Entrando subito nel merito dei dati sulla povertà educativa, è interessante notare che secondo il report – stilato Thea e Fondazione CRT sulla base dei dati dell’Eurostat – attualmente in Italia si conta il maggior numero di persone in Europa che ha conseguito solamente il diploma di terza media: si tratta di 10,9 milioni di persone, pari a circa il 30% della popolazione tra i 25 e i 64 anni e che assume maggiore senso se contiamo che in Grecia (dalla parte opposta della classifica) sono solamente 1,1 milioni.

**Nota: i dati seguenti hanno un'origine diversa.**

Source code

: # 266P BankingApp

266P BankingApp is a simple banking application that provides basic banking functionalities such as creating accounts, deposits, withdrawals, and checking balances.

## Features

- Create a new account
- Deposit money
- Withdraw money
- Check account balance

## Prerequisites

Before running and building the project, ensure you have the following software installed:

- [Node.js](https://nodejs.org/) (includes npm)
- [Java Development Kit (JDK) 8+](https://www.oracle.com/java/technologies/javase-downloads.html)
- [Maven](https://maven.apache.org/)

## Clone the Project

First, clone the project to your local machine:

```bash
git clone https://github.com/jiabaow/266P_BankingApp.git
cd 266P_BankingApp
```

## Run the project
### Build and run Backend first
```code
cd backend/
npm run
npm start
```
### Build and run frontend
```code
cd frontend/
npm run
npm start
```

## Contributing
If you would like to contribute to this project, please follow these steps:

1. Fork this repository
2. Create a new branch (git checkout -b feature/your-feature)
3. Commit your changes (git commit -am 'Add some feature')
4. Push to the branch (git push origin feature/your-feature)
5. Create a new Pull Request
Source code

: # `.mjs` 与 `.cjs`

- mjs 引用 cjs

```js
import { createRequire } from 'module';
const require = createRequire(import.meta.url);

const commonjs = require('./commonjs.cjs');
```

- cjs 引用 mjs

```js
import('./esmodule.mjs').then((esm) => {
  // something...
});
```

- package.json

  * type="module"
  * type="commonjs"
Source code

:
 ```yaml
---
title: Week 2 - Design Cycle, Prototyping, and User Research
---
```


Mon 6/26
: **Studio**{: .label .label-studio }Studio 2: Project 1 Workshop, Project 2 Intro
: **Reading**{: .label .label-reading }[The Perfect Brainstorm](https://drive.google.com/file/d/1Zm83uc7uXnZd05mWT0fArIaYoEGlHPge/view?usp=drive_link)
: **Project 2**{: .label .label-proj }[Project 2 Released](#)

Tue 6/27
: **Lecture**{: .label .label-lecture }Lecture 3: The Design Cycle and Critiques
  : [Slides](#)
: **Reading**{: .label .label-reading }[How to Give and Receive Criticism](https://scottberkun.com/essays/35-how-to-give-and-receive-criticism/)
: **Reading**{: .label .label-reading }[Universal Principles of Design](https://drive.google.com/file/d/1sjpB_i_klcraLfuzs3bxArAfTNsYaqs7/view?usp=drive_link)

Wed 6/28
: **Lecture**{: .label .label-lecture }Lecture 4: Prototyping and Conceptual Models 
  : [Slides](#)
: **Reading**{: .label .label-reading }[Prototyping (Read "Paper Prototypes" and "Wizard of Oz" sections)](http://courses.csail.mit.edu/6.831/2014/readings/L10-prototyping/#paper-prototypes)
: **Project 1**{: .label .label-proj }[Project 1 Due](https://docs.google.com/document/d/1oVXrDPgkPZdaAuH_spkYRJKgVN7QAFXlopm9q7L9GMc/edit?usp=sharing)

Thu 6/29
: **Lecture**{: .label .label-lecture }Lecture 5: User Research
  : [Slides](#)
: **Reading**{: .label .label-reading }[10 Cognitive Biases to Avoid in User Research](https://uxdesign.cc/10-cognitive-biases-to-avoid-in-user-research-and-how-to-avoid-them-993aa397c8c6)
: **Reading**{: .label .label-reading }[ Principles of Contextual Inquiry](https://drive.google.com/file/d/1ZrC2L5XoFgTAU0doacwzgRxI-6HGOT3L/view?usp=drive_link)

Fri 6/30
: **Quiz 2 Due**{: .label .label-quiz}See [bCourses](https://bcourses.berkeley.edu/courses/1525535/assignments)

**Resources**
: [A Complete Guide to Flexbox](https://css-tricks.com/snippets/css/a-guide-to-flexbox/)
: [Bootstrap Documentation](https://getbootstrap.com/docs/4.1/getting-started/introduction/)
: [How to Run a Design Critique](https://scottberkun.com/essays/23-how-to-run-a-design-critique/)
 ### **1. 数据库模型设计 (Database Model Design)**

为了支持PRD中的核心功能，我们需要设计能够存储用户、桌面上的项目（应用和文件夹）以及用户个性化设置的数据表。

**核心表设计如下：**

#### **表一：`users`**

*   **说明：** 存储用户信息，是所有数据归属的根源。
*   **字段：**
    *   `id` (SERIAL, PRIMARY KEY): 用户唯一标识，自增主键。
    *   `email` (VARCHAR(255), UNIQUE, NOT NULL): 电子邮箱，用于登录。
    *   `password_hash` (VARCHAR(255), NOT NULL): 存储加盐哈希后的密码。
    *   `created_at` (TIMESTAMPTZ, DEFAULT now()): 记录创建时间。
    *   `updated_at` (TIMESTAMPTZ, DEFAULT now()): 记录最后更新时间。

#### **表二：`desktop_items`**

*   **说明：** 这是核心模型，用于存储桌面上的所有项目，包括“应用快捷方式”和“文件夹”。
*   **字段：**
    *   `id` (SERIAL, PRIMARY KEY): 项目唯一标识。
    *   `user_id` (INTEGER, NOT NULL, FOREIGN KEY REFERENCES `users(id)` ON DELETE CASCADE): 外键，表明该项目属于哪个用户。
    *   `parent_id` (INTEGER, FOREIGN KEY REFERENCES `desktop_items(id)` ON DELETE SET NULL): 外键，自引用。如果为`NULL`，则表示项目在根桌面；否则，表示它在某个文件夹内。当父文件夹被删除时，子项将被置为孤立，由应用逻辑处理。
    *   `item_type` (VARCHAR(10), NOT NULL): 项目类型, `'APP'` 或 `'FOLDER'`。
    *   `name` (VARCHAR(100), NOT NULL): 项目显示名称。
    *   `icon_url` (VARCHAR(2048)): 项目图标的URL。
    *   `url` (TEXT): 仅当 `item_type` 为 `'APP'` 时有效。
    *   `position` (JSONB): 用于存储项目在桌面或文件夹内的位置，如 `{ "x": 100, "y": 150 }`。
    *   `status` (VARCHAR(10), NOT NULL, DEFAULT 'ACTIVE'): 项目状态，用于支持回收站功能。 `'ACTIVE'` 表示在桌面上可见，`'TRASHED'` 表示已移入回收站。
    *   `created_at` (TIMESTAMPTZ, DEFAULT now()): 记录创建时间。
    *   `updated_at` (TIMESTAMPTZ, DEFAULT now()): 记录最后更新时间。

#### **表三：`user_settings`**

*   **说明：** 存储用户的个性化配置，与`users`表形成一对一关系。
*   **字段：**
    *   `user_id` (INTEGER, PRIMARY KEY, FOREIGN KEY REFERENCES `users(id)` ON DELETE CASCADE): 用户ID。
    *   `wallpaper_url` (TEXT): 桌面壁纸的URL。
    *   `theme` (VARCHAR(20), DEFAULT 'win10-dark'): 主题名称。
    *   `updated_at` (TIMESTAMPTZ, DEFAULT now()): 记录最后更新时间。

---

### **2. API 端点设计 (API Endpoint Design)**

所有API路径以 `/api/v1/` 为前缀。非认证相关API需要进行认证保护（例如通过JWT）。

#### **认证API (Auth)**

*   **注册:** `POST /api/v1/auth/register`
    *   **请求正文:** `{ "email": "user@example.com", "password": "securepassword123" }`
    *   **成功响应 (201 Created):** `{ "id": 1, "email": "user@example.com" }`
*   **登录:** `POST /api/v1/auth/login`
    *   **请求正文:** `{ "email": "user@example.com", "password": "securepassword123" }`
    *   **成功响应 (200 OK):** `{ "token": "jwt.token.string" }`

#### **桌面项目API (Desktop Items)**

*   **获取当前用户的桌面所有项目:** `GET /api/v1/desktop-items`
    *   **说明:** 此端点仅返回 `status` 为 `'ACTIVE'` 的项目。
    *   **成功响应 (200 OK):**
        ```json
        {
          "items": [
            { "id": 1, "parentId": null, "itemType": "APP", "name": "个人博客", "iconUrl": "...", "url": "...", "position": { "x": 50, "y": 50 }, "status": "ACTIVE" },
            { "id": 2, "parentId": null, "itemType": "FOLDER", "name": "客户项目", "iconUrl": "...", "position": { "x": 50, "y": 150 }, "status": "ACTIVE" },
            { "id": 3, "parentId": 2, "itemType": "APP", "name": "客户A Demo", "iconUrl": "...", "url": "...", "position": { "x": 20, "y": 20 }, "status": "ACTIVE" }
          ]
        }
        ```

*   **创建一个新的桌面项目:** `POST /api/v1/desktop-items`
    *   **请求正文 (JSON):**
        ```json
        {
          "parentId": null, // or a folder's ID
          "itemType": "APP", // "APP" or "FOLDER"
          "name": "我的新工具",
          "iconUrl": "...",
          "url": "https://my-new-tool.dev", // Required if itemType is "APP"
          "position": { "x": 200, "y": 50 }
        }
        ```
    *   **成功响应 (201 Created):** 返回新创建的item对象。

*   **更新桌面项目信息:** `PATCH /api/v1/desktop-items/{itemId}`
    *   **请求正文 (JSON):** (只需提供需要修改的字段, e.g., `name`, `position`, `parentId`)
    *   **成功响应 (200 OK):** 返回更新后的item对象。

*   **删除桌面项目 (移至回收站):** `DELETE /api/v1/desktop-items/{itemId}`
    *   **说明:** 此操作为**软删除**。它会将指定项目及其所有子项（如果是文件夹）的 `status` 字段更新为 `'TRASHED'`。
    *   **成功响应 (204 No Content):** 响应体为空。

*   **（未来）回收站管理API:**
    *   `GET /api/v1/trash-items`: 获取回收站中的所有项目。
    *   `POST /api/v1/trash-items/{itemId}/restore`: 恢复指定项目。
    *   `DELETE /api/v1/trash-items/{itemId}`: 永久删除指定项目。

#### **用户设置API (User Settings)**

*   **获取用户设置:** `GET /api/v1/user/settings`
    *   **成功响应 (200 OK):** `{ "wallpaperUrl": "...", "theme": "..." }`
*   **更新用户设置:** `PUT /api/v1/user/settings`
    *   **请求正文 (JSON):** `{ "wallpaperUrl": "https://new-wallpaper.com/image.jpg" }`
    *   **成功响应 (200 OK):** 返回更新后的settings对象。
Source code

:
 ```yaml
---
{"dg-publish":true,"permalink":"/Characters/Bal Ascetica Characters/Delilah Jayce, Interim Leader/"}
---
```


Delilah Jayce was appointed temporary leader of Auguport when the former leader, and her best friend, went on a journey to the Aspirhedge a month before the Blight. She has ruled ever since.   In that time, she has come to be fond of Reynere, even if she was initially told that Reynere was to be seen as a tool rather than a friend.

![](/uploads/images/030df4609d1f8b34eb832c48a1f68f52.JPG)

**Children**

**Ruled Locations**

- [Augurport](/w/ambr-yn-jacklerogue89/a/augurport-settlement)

Non solo, perché un ulteriore specchio della povertà educativa è rappresentato dal numero di laureati: in Italia, infatti, solamente il 31,6% dei giovani (ovvero chi ha tra i 25 e i 34 anni) ha conseguito un titolo di istruzione superiore, rispetto a una media europea di oltre il 44% e superiore solamente alla Romania che si ferma al 23,2 per cento; tutto senza ignorare il fatto che secondo il report (in ordine) Calabria, Campania, Sicilia e Puglia sono tra le cinque peggiori regioni delle 242 che compongono l’Europa per i dati sulla povertà educativa.

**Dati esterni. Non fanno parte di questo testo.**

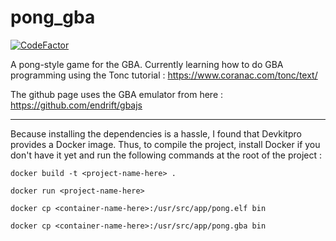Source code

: # pong_gba
[![CodeFactor](https://www.codefactor.io/repository/github/tbernis-code/pong_gba/badge)](https://www.codefactor.io/repository/github/tbernis-code/pong_gba)

A pong-style game for the GBA.
Currently learning how to do GBA programming using the Tonc tutorial : https://www.coranac.com/tonc/text/

The github page uses the GBA emulator from here : https://github.com/endrift/gbajs

---

Because installing the dependencies is a hassle, I found that Devkitpro provides a Docker image.
Thus, to compile the project, install Docker if you don't have it yet and run the following commands at the root of the project :

```
docker build -t <project-name-here> .

docker run <project-name-here>

docker cp <container-name-here>:/usr/src/app/pong.elf bin

docker cp <container-name-here>:/usr/src/app/pong.gba bin
```
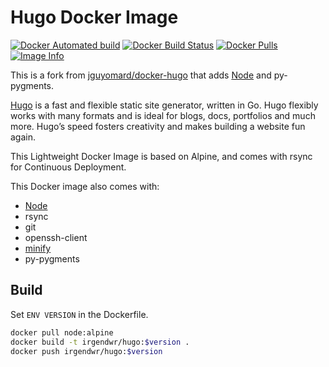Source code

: # Hugo Docker Image

[![Docker Automated build](https://img.shields.io/docker/automated/irgendwr/hugo.svg)](https://store.docker.com/community/images/irgendwr/hugo)
[![Docker Build Status](https://img.shields.io/docker/build/irgendwr/hugo.svg)](https://store.docker.com/community/images/irgendwr/hugo/builds)
[![Docker Pulls](https://img.shields.io/docker/pulls/irgendwr/hugo.svg)](https://store.docker.com/community/images/irgendwr/hugo)
[![Image Info](https://images.microbadger.com/badges/image/irgendwr/hugo.svg)](https://microbadger.com/images/irgendwr/hugo)

This is a fork from [jguyomard/docker-hugo](https://github.com/jguyomard/docker-hugo) that adds [Node](https://github.com/nodejs/docker-node) and py-pygments.

[Hugo](https://github.com/gohugoio/hugo/) is a fast and flexible static site generator, written in Go.
Hugo flexibly works with many formats and is ideal for blogs, docs, portfolios and much more.
Hugo’s speed fosters creativity and makes building a website fun again.

This Lightweight Docker Image is based on Alpine, and comes with rsync for Continuous Deployment.

This Docker image also comes with:

- [Node](https://github.com/nodejs/docker-node)
- rsync
- git
- openssh-client
- [minify](https://github.com/tdewolff/minify)
- py-pygments

## Build

Set `ENV VERSION` in the Dockerfile.

```bash
docker pull node:alpine
docker build -t irgendwr/hugo:$version .
docker push irgendwr/hugo:$version
```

Cosa comporta la povertà educativa: la scarsa ci “costa” 48 miliardi di euro di PIL

Mettendo assieme questi tre dati, insomma, appare evidente che la povertà educativa in Italia sia un vero e proprio – oltre che ormai innegabile – problema che dovrebbe attirare l’attenzione dell’intero corpo politico; ma ad aggiungere ulteriore complessità ci sono anche altre tre gravissime realtà: il nostro paese, infatti, è secondo tra i 27 europei per numero di Neet (ovvero i giovani che non studiano, né lavorano), pari al 15,2%; conta circa il 9,8% di giovani (ottavo dato peggiore in UE) che abbandonano il sistema educativo e – infine, ma non per importanza – è tra i peggiori per le competenze digitali, possedute solamente dal 56% degli under 19, rispetto al 73% medio.



Studenti in classe (Ansa)

Naturalmente, i dati sulla povertà educativa finiscono per ripercuotersi anche sul sistema economico del nostro paese che registra – non a caso – uno dei dati peggiori (23,1% della popolazione) per quanto riguarda il rischio di esclusione sociale e che conta 1,3 milioni di minorenni in condizioni di povertà assoluta: complessivamente, secondo il rapporto la povertà educativa ci fa perdere qualcosa come 48 miliardi di euro di PIL dato che aumentando i livelli di istruzione si potrebbe colmare (e addirittura superare) quel divario tra domanda e offerta lavorativa creando 3,2 milioni di posti di lavoro.